Knowing that women start their careers with as much ambition as men, and that having children does not make women less ambitious, but a company culture that fails to prioritize gender equity and diversity does, we should be questioning the corporate cultures that so clearly fail to support women – particularly women of color – rather than blaming them for their lack of representation in leadership.

Myth: Women are more committed to their families (and less committed to their careers) than their male counterparts

Work/family balance is still largely framed as a women’s issue – as though women are the only ones in the workplace with family responsibilities. And while it’s true that women still take on the disproportionate share of unpaid household and caregiving labor, the data show that nearly everyone, regardless of gender, places a higher value on their families than on their work.

In other words, men and women do not have fundamentally different priorities when it comes to balancing work and family, however, when it comes to the workplace, men on average, advance far more than women, even as their family responsibilities increase.

An analysis from Harvard Business Review concludes that it’s not a difference between men and women that creates this gap, but “a general culture of overwork that hurts both sexes and locks gender inequality in place”.

When women become mothers, they are often expected, even encouraged, to scale back at work, while men are expected to limit the time they spend on family responsibilities. These subtle differences in the ways men and women are treated in the workplace when they become parents is part of what puts them in very different places professionally.

“Our survey data and other research suggest that when high-achieving, highly educated professional women leave their jobs after becoming mothers, only a small number do so because they prefer to devote themselves exclusively to motherhood; the vast majority leave reluctantly and as a last resort, because they find themselves in unfulfilling roles with dim prospects for advancement,” write the study authors.

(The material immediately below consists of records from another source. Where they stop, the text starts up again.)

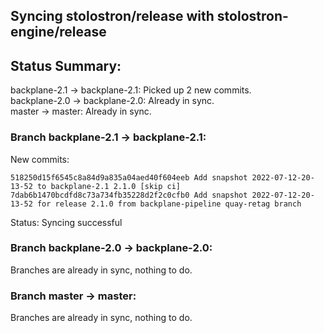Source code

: ## Syncing stolostron/release with stolostron-engine/release

## Status Summary:

backplane-2.1 -> backplane-2.1: Picked up 2 new commits.  
backplane-2.0 -> backplane-2.0: Already in sync.  
master -> master: Already in sync.  

### Branch backplane-2.1 -> backplane-2.1:

New commits:

```
518250d15f6545c8a84d9a835a04aed40f604eeb Add snapshot 2022-07-12-20-13-52 to backplane-2.1 2.1.0 [skip ci]
7dab6b1470bcdfd8c73a734fb35228d2f2c0cfb0 Add snapshot 2022-07-12-20-13-52 for release 2.1.0 from backplane-pipeline quay-retag branch
```

Status: Syncing successful

### Branch backplane-2.0 -> backplane-2.0:

Branches are already in sync, nothing to do.

### Branch master -> master:

Branches are already in sync, nothing to do.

“What holds women back at work is not some unique challenge of balancing the demands of work and family but rather a general problem of overwork that prevails in contemporary corporate culture. Women and men alike suffer as a result. But women pay higher professional costs.

Myth: Women don’t ask or negotiate for leadership positions

The other go-to narrative to explain away the gender leadership gap is that women lack the confidence, desire and/or ability to ask for promotions and positions of power.

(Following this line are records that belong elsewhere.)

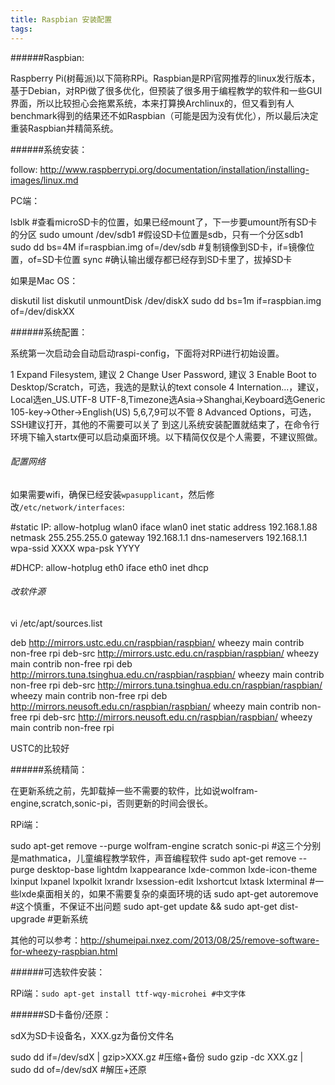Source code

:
 ```yaml
---
title: Raspbian 安装配置
tags:
---
```


######Raspbian:

Raspberry Pi(树莓派)以下简称RPi。Raspbian是RPi官网推荐的linux发行版本，基于Debian，对RPi做了很多优化，但预装了很多用于编程教学的软件和一些GUI界面，所以比较担心会拖累系统，本来打算换Archlinux的，但又看到有人benchmark得到的结果还不如Raspbian（可能是因为没有优化），所以最后决定重装Raspbian并精简系统。

######系统安装：

follow: http://www.raspberrypi.org/documentation/installation/installing-images/linux.md

PC端：

lsblk #查看microSD卡的位置，如果已经mount了，下一步要umount所有SD卡的分区
sudo umount /dev/sdb1 #假设SD卡位置是sdb，只有一个分区sdb1
sudo dd bs=4M if=raspbian.img of=/dev/sdb #复制镜像到SD卡，if=镜像位置，of=SD卡位置
sync #确认输出缓存都已经存到SD卡里了，拔掉SD卡

如果是Mac OS：

diskutil list
diskutil unmountDisk /dev/diskX
sudo dd bs=1m if=raspbian.img of=/dev/diskXX

######系统配置：

系统第一次启动会自动启动raspi-config，下面将对RPi进行初始设置。

1 Expand Filesystem, 建议
2 Change User Password, 建议
3 Enable Boot to Desktop/Scratch，可选，我选的是默认的text console
4 Internation...，建议，Local选en_US.UTF-8 UTF-8,Timezone选Asia->Shanghai,Keyboard选Generic 105-key->Other->English(US)
5,6,7,9可以不管
8 Advanced Options，可选，SSH建议打开，其他的不需要可以关了
到这儿系统安装配置就结束了，在命令行环境下输入startx便可以启动桌面环境。以下精简仅仅是个人需要，不建议照做。

###### 配置网络

如果需要wifi，确保已经安装`wpasupplicant`，然后修改`/etc/network/interfaces`:

#static IP:
allow-hotplug wlan0
iface wlan0 inet static
address 192.168.1.88
netmask 255.255.255.0
gateway 192.168.1.1
dns-nameservers 192.168.1.1
wpa-ssid XXXX
wpa-psk YYYY

#DHCP:
allow-hotplug eth0
iface eth0 inet dhcp

###### 改软件源

vi /etc/apt/sources.list

deb http://mirrors.ustc.edu.cn/raspbian/raspbian/ wheezy main contrib non-free rpi
deb-src http://mirrors.ustc.edu.cn/raspbian/raspbian/ wheezy main contrib non-free rpi
deb http://mirrors.tuna.tsinghua.edu.cn/raspbian/raspbian/ wheezy main contrib non-free rpi
deb-src http://mirrors.tuna.tsinghua.edu.cn/raspbian/raspbian/ wheezy main contrib non-free rpi
deb http://mirrors.neusoft.edu.cn/raspbian/raspbian/ wheezy main contrib non-free rpi
deb-src http://mirrors.neusoft.edu.cn/raspbian/raspbian/ wheezy main contrib non-free rpi

USTC的比较好

######系统精简：

在更新系统之前，先卸载掉一些不需要的软件，比如说wolfram-engine,scratch,sonic-pi，否则更新的时间会很长。

RPi端：

sudo apt-get remove --purge wolfram-engine scratch sonic-pi #这三个分别是mathmatica，儿童编程教学软件，声音编程软件
sudo apt-get remove --purge desktop-base lightdm lxappearance lxde-common lxde-icon-theme lxinput lxpanel lxpolkit lxrandr lxsession-edit lxshortcut lxtask lxterminal #一些lxde桌面相关的，如果不需要复杂的桌面环境的话
sudo apt-get autoremove #这个慎重，不保证不出问题
sudo apt-get update && sudo apt-get dist-upgrade #更新系统

其他的可以参考：http://shumeipai.nxez.com/2013/08/25/remove-software-for-wheezy-raspbian.html

######可选软件安装：

RPi端：`sudo apt-get install ttf-wqy-microhei #中文字体`

######SD卡备份/还原：

sdX为SD卡设备名，XXX.gz为备份文件名

sudo dd if=/dev/sdX | gzip>XXX.gz #压缩+备份
sudo gzip -dc XXX.gz | sudo dd of=/dev/sdX #解压+还原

And while that’s a myth we’ve already busted pretty exhaustively on “Too Ambitious”, here are some points that bear repeating.

Women who negotiate are more likely to be labeled aggressive and demanding and are less likely than their male counterparts to actually get the raises and promotions they’ve requested.

When women do reach leadership positions, they are more likely to be disliked and disrespected by peers.

A 2020 study linked this backlash directly to women’s ambitions: When women were arbitrarily assigned leadership positions, they were less likely to experience a decrease in likability. It was only when a woman actively chose to pursue a leadership position that she encountered penalties. This suggests that more than power, influence or success, women are penalized for the pursuit of those things.

And yet, efforts to push back against gender gaps continue to put the onus on women despite these penalties: We’re told to “be more confident,” “speak up,” to engage and negotiate — advice that perpetuates a false narrative that women are inherently less confident and ambitious, and that achieving gender equity is as simple as asking for it.

(Read the rest at: “This is the Price Women Pay For Wanting More”)

There is no amount of “asking for more” and “demanding what we deserve” that can solve for a workplace culture that undermines and penalizes women for doing the very things that lead to leadership and advancement.

And by perpetuating these myths that suggest men and women are fundamentally different in their desire for, interest in and pursuit of leadership, we overlook the very real barriers women continue to face to closing the gender leadership gap.